_ASSIGNED TASK:_ Omitting all images, set down every line below exactly as it appears.

_Pictures paired with source code:_
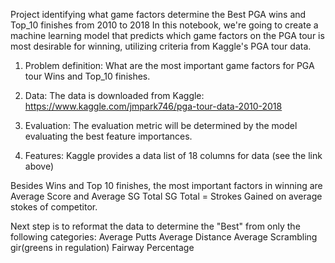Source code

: Project identifying what game factors determine the Best PGA wins and Top_10 finishes from 2010 to 2018
In this notebook, we're going to create a machine learning model that predicts which game factors on the PGA tour is most desirable for winning, utilizing criteria from Kaggle's PGA tour data.

1. Problem definition:
What are the most important game factors for PGA tour Wins and Top_10 finishes.

2. Data:
The data is downloaded from Kaggle: https://www.kaggle.com/jmpark746/pga-tour-data-2010-2018

3. Evaluation:
The evaluation metric will be determined by the model evaluating the best feature importances.

4. Features:
Kaggle provides a data list of 18 columns for data (see the link above)

Besides Wins and Top 10 finishes, the most important factors in winning are Average Score and Average SG Total
SG Total = Strokes Gained on average stokes of competitor.

Next step is to reformat the data to determine the "Best" from only the following categories:
Average Putts
Average Distance
Average Scrambling
gir(greens in regulation)
Fairway Percentage
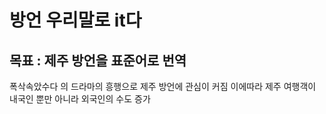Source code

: # 방언 우리말로 it다

## 목표 : 제주 방언을 표준어로 번역
폭삭속았수다 의 드라마의 흥행으로 제주 방언에 관심이 커짐 이에따라 제주 여행객이 내국인 뿐만 아니라 외국인의 수도 증가
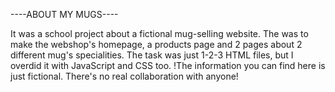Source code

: ----ABOUT MY MUGS----

It was a school project about a fictional mug-selling website. The was to make the webshop's homepage, a products page and 2 pages about 2 different mug's specialities. The task was just 1-2-3 HTML files, but I overdid it with JavaScript and CSS too.
!The information you can find here is just fictional. There's no real collaboration with anyone!
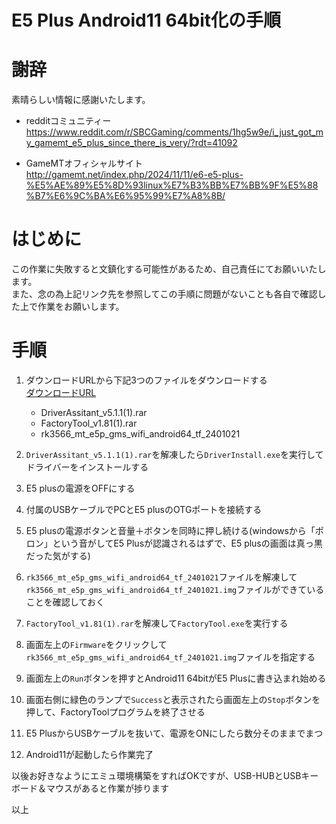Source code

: # E5 Plus Android11 64bit化の手順

# 謝辞
素晴らしい情報に感謝いたします。  

- redditコミュニティー  
https://www.reddit.com/r/SBCGaming/comments/1hg5w9e/i_just_got_my_gamemt_e5_plus_since_there_is_very/?rdt=41092

- GameMTオフィシャルサイト  
http://gamemt.net/index.php/2024/11/11/e6-e5-plus-%E5%AE%89%E5%8D%93linux%E7%B3%BB%E7%BB%9F%E5%88%B7%E6%9C%BA%E6%95%99%E7%A8%8B/

# はじめに
この作業に失敗すると文鎮化する可能性があるため、自己責任にてお願いいたします。  
また、念の為上記リンク先を参照してこの手順に問題がないことも各自で確認した上で作業をお願いします。  

# 手順
1. ダウンロードURLから下記3つのファイルをダウンロードする  
  [ダウンロードURL](https://drive.google.com/drive/folders/1fhtvCX77iy6DeuCIb02hqX1nA0DNsPEx)  
    - DriverAssitant_v5.1.1(1).rar
    - FactoryTool_v1.81(1).rar
    - rk3566_mt_e5p_gms_wifi_android64_tf_2401021

 2. `DriverAssitant_v5.1.1(1).rar`を解凍したら`DriverInstall.exe`を実行してドライバーをインストールする
 3. E5 plusの電源をOFFにする
 4. 付属のUSBケーブルでPCとE5 plusのOTGポートを接続する
 5. E5 plusの電源ボタンと音量＋ボタンを同時に押し続ける(windowsから「ポロン」という音がしてE5 Plusが認識されるはずで、E5 plusの画面は真っ黒だった気がする)
 6. `rk3566_mt_e5p_gms_wifi_android64_tf_2401021`ファイルを解凍して`rk3566_mt_e5p_gms_wifi_android64_tf_2401021.img`ファイルができていることを確認しておく
 7. `FactoryTool_v1.81(1).rar`を解凍して`FactoryTool.exe`を実行する
 8. 画面左上の`Firmware`をクリックして`rk3566_mt_e5p_gms_wifi_android64_tf_2401021.img`ファイルを指定する
 9. 画面左上の`Run`ボタンを押すとAndroid11 64bitがE5 Plusに書き込まれ始める
 10. 画面右側に緑色のランプで`Success`と表示されたら画面左上の`Stop`ボタンを押して、FactoryToolプログラムを終了させる
 11. E5 PlusからUSBケーブルを抜いて、電源をONにしたら数分そのままでまつ
 12. Android11が起動したら作業完了

以後お好きなようにエミュ環境構築をすればOKですが、USB-HUBとUSBキーボード＆マウスがあると作業が捗ります

以上
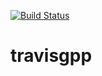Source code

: [![Build Status](https://travis-ci.org/rahulhgaikwad/travisgpp.svg?branch=master)](https://travis-ci.org/rahulhgaikwad/travisgpp)
# travisgpp
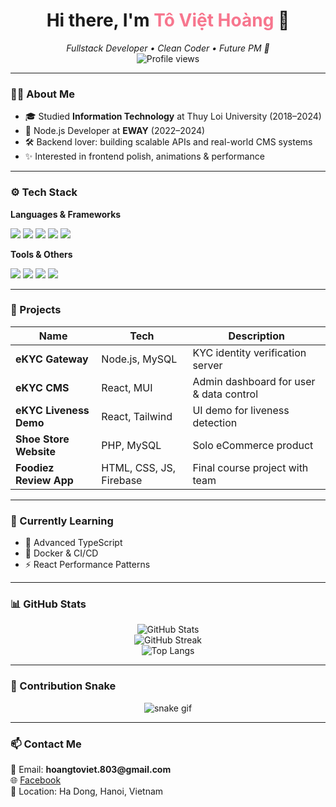 <h1 align="center">Hi there, I'm <span style="color:#F7768E;">Tô Việt Hoàng</span> 👋</h1>
<p align="center">
  <em>Fullstack Developer • Clean Coder • Future PM 🚀</em><br/>
  <img src="https://komarev.com/ghpvc/?username=gnaoh-dain&label=Profile%20views&color=blueviolet&style=flat" alt="Profile views" />
</p>

---

### 👨‍💻 About Me
- 🎓 Studied **Information Technology** at Thuy Loi University (2018–2024)
- 💼 Node.js Developer at **EWAY** (2022–2024)
- 🛠️ Backend lover: building scalable APIs and real-world CMS systems
- ✨ Interested in frontend polish, animations & performance

---

### ⚙️ Tech Stack

**Languages & Frameworks**
<p>
  <img src="https://img.shields.io/badge/Node.js-339933?style=for-the-badge&logo=nodedotjs&logoColor=white" />
  <img src="https://img.shields.io/badge/Express.js-000000?style=for-the-badge&logo=express&logoColor=white" />
  <img src="https://img.shields.io/badge/React-61DAFB?style=for-the-badge&logo=react&logoColor=black" />
  <img src="https://img.shields.io/badge/TypeScript-3178C6?style=for-the-badge&logo=typescript&logoColor=white" />
  <img src="https://img.shields.io/badge/MySQL-4479A1?style=for-the-badge&logo=mysql&logoColor=white" />
</p>

**Tools & Others**
<p>
  <img src="https://img.shields.io/badge/Git-F05032?style=for-the-badge&logo=git&logoColor=white" />
  <img src="https://img.shields.io/badge/Firebase-FFCA28?style=for-the-badge&logo=firebase&logoColor=black" />
  <img src="https://img.shields.io/badge/MUI-007FFF?style=for-the-badge&logo=mui&logoColor=white" />
  <img src="https://img.shields.io/badge/Tailwind-06B6D4?style=for-the-badge&logo=tailwindcss&logoColor=white" />
</p>

---

### 🚀 Projects
| Name | Tech | Description |
|------|------|-------------|
| **eKYC Gateway** | Node.js, MySQL | KYC identity verification server |
| **eKYC CMS** | React, MUI | Admin dashboard for user & data control |
| **eKYC Liveness Demo** | React, Tailwind | UI demo for liveness detection |
| **Shoe Store Website** | PHP, MySQL | Solo eCommerce product |
| **Foodiez Review App** | HTML, CSS, JS, Firebase | Final course project with team |

---

### 🔧 Currently Learning
- 📘 Advanced TypeScript
- 🐳 Docker & CI/CD
- ⚡ React Performance Patterns

---

### 📊 GitHub Stats
<p align="center">
  <img src="https://github-readme-stats.vercel.app/api?username=gnaoh-dain&show_icons=true&theme=radical" alt="GitHub Stats" /><br/>
  <img src="https://github-readme-streak-stats.herokuapp.com/?user=gnaoh-dain&theme=radical" alt="GitHub Streak" /><br/>
  <img src="https://github-readme-stats.vercel.app/api/top-langs/?username=gnaoh-dain&layout=compact&theme=radical" alt="Top Langs" />
</p>

---

### 🐍 Contribution Snake
<p align="center">
  <img src="https://raw.githubusercontent.com/gnaoh-dain/gnaoh-dain/output/github-contribution-grid-snake.svg" alt="snake gif" />
</p>

---

### 📫 Contact Me
<p>
  📧 Email: <strong>hoangtoviet.803@gmail.com</strong><br>
  🌐 <a href="https://fb.com/tohoang0803">Facebook</a><br>
  📍 Location: Ha Dong, Hanoi, Vietnam
</p>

_WRITTEN SOLUTION:_
Source code

: Project identifying what game factors determine the Best PGA wins and Top_10 finishes from 2010 to 2018
In this notebook, we're going to create a machine learning model that predicts which game factors on the PGA tour is most desirable for winning, utilizing criteria from Kaggle's PGA tour data.

1. Problem definition:
What are the most important game factors for PGA tour Wins and Top_10 finishes.

2. Data:
The data is downloaded from Kaggle: https://www.kaggle.com/jmpark746/pga-tour-data-2010-2018

3. Evaluation:
The evaluation metric will be determined by the model evaluating the best feature importances.

4. Features:
Kaggle provides a data list of 18 columns for data (see the link above)

Besides Wins and Top 10 finishes, the most important factors in winning are Average Score and Average SG Total
SG Total = Strokes Gained on average stokes of competitor.

Next step is to reformat the data to determine the "Best" from only the following categories:
Average Putts
Average Distance
Average Scrambling
gir(greens in regulation)
Fairway Percentage
Source code

: # 방언 우리말로 it다

## 목표 : 제주 방언을 표준어로 번역
폭삭속았수다 의 드라마의 흥행으로 제주 방언에 관심이 커짐 이에따라 제주 여행객이 내국인 뿐만 아니라 외국인의 수도 증가
Source code

: ----ABOUT MY MUGS----

It was a school project about a fictional mug-selling website. The was to make the webshop's homepage, a products page and 2 pages about 2 different mug's specialities. The task was just 1-2-3 HTML files, but I overdid it with JavaScript and CSS too.
!The information you can find here is just fictional. There's no real collaboration with anyone!
Source code

: # E5 Plus Android11 64bit化の手順

# 謝辞
素晴らしい情報に感謝いたします。  

- redditコミュニティー  
https://www.reddit.com/r/SBCGaming/comments/1hg5w9e/i_just_got_my_gamemt_e5_plus_since_there_is_very/?rdt=41092

- GameMTオフィシャルサイト  
http://gamemt.net/index.php/2024/11/11/e6-e5-plus-%E5%AE%89%E5%8D%93linux%E7%B3%BB%E7%BB%9F%E5%88%B7%E6%9C%BA%E6%95%99%E7%A8%8B/

# はじめに
この作業に失敗すると文鎮化する可能性があるため、自己責任にてお願いいたします。  
また、念の為上記リンク先を参照してこの手順に問題がないことも各自で確認した上で作業をお願いします。  

# 手順
1. ダウンロードURLから下記3つのファイルをダウンロードする  
  [ダウンロードURL](https://drive.google.com/drive/folders/1fhtvCX77iy6DeuCIb02hqX1nA0DNsPEx)  
    - DriverAssitant_v5.1.1(1).rar
    - FactoryTool_v1.81(1).rar
    - rk3566_mt_e5p_gms_wifi_android64_tf_2401021

 2. `DriverAssitant_v5.1.1(1).rar`を解凍したら`DriverInstall.exe`を実行してドライバーをインストールする
 3. E5 plusの電源をOFFにする
 4. 付属のUSBケーブルでPCとE5 plusのOTGポートを接続する
 5. E5 plusの電源ボタンと音量＋ボタンを同時に押し続ける(windowsから「ポロン」という音がしてE5 Plusが認識されるはずで、E5 plusの画面は真っ黒だった気がする)
 6. `rk3566_mt_e5p_gms_wifi_android64_tf_2401021`ファイルを解凍して`rk3566_mt_e5p_gms_wifi_android64_tf_2401021.img`ファイルができていることを確認しておく
 7. `FactoryTool_v1.81(1).rar`を解凍して`FactoryTool.exe`を実行する
 8. 画面左上の`Firmware`をクリックして`rk3566_mt_e5p_gms_wifi_android64_tf_2401021.img`ファイルを指定する
 9. 画面左上の`Run`ボタンを押すとAndroid11 64bitがE5 Plusに書き込まれ始める
 10. 画面右側に緑色のランプで`Success`と表示されたら画面左上の`Stop`ボタンを押して、FactoryToolプログラムを終了させる
 11. E5 PlusからUSBケーブルを抜いて、電源をONにしたら数分そのままでまつ
 12. Android11が起動したら作業完了

以後お好きなようにエミュ環境構築をすればOKですが、USB-HUBとUSBキーボード＆マウスがあると作業が捗ります

以上
Source code

: [![Build Status](https://travis-ci.org/rahulhgaikwad/travisgpp.svg?branch=master)](https://travis-ci.org/rahulhgaikwad/travisgpp)
# travisgpp
 <h1 align="center">Hi there, I'm <span style="color:#F7768E;">Tô Việt Hoàng</span> 👋</h1>
<p align="center">
  <em>Fullstack Developer • Clean Coder • Future PM 🚀</em><br/>
  <img src="https://komarev.com/ghpvc/?username=gnaoh-dain&label=Profile%20views&color=blueviolet&style=flat" alt="Profile views" />
</p>

---

### 👨‍💻 About Me
- 🎓 Studied **Information Technology** at Thuy Loi University (2018–2024)
- 💼 Node.js Developer at **EWAY** (2022–2024)
- 🛠️ Backend lover: building scalable APIs and real-world CMS systems
- ✨ Interested in frontend polish, animations & performance

---

### ⚙️ Tech Stack

**Languages & Frameworks**
<p>
  <img src="https://img.shields.io/badge/Node.js-339933?style=for-the-badge&logo=nodedotjs&logoColor=white" />
  <img src="https://img.shields.io/badge/Express.js-000000?style=for-the-badge&logo=express&logoColor=white" />
  <img src="https://img.shields.io/badge/React-61DAFB?style=for-the-badge&logo=react&logoColor=black" />
  <img src="https://img.shields.io/badge/TypeScript-3178C6?style=for-the-badge&logo=typescript&logoColor=white" />
  <img src="https://img.shields.io/badge/MySQL-4479A1?style=for-the-badge&logo=mysql&logoColor=white" />
</p>

**Tools & Others**
<p>
  <img src="https://img.shields.io/badge/Git-F05032?style=for-the-badge&logo=git&logoColor=white" />
  <img src="https://img.shields.io/badge/Firebase-FFCA28?style=for-the-badge&logo=firebase&logoColor=black" />
  <img src="https://img.shields.io/badge/MUI-007FFF?style=for-the-badge&logo=mui&logoColor=white" />
  <img src="https://img.shields.io/badge/Tailwind-06B6D4?style=for-the-badge&logo=tailwindcss&logoColor=white" />
</p>

---

### 🚀 Projects
| Name | Tech | Description |
|------|------|-------------|
| **eKYC Gateway** | Node.js, MySQL | KYC identity verification server |
| **eKYC CMS** | React, MUI | Admin dashboard for user & data control |
| **eKYC Liveness Demo** | React, Tailwind | UI demo for liveness detection |
| **Shoe Store Website** | PHP, MySQL | Solo eCommerce product |
| **Foodiez Review App** | HTML, CSS, JS, Firebase | Final course project with team |

---

### 🔧 Currently Learning
- 📘 Advanced TypeScript
- 🐳 Docker & CI/CD
- ⚡ React Performance Patterns

---

### 📊 GitHub Stats
<p align="center">
  <img src="https://github-readme-stats.vercel.app/api?username=gnaoh-dain&show_icons=true&theme=radical" alt="GitHub Stats" /><br/>
  <img src="https://github-readme-streak-stats.herokuapp.com/?user=gnaoh-dain&theme=radical" alt="GitHub Streak" /><br/>
  <img src="https://github-readme-stats.vercel.app/api/top-langs/?username=gnaoh-dain&layout=compact&theme=radical" alt="Top Langs" />
</p>

---

### 🐍 Contribution Snake
<p align="center">
  <img src="https://raw.githubusercontent.com/gnaoh-dain/gnaoh-dain/output/github-contribution-grid-snake.svg" alt="snake gif" />
</p>

---

### 📫 Contact Me
<p>
  📧 Email: <strong>hoangtoviet.803@gmail.com</strong><br>
  🌐 <a href="https://fb.com/tohoang0803">Facebook</a><br>
  📍 Location: Ha Dong, Hanoi, Vietnam
</p>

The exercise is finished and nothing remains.